Assignment:
Find the line containing "grid-auto-rows: measurement unit" in the entries below. Restate it and each line after it, word for word, up to and including the line containing "Defines the default space related".

BEGIN Given information

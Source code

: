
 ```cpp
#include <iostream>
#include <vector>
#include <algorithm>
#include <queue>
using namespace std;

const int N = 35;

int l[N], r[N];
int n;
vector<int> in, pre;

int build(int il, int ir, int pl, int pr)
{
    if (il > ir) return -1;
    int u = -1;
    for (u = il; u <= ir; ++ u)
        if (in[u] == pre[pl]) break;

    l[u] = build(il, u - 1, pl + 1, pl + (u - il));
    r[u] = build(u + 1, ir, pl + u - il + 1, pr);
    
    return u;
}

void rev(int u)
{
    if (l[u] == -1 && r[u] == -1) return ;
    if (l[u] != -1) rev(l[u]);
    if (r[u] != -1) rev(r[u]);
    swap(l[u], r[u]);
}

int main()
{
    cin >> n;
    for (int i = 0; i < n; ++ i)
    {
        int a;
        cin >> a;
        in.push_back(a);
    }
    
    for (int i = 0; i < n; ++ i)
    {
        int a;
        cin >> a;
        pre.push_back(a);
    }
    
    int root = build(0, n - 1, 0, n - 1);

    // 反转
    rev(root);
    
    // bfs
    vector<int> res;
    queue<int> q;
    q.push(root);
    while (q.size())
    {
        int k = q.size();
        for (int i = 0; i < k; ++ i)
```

END Given information
BEGIN Given information

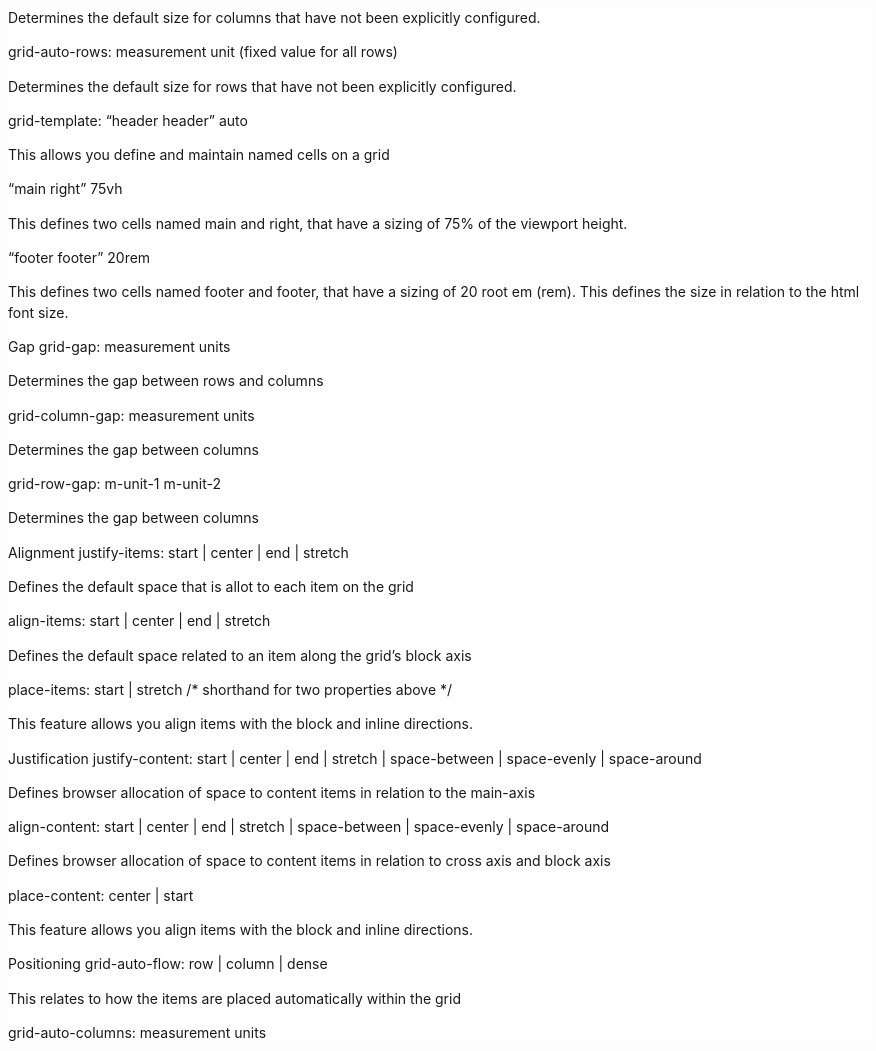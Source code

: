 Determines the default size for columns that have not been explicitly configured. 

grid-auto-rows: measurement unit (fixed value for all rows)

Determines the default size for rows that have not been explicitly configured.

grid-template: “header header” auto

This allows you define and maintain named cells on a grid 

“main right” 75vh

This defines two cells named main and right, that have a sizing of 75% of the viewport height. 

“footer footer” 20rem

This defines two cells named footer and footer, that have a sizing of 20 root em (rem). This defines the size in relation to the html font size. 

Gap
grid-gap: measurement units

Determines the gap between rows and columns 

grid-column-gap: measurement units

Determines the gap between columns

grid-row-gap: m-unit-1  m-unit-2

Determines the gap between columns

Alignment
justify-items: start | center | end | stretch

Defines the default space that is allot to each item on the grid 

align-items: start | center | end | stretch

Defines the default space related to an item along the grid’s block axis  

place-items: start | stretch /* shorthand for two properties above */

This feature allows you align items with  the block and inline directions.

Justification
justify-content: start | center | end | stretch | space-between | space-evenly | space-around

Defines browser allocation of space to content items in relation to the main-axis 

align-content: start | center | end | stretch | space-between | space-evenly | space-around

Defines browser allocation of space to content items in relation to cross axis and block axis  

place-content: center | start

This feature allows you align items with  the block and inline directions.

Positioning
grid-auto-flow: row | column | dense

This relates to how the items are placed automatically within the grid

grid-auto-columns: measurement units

END Given information

Solution:
grid-auto-rows: measurement unit (fixed value for all rows)

Determines the default size for rows that have not been explicitly configured.

grid-template: “header header” auto

This allows you define and maintain named cells on a grid 

“main right” 75vh

This defines two cells named main and right, that have a sizing of 75% of the viewport height. 

“footer footer” 20rem

This defines two cells named footer and footer, that have a sizing of 20 root em (rem). This defines the size in relation to the html font size. 

Gap
grid-gap: measurement units

Determines the gap between rows and columns 

grid-column-gap: measurement units

Determines the gap between columns

grid-row-gap: m-unit-1  m-unit-2

Determines the gap between columns

Alignment
justify-items: start | center | end | stretch

Defines the default space that is allot to each item on the grid 

align-items: start | center | end | stretch

Defines the default space related to an item along the grid’s block axis  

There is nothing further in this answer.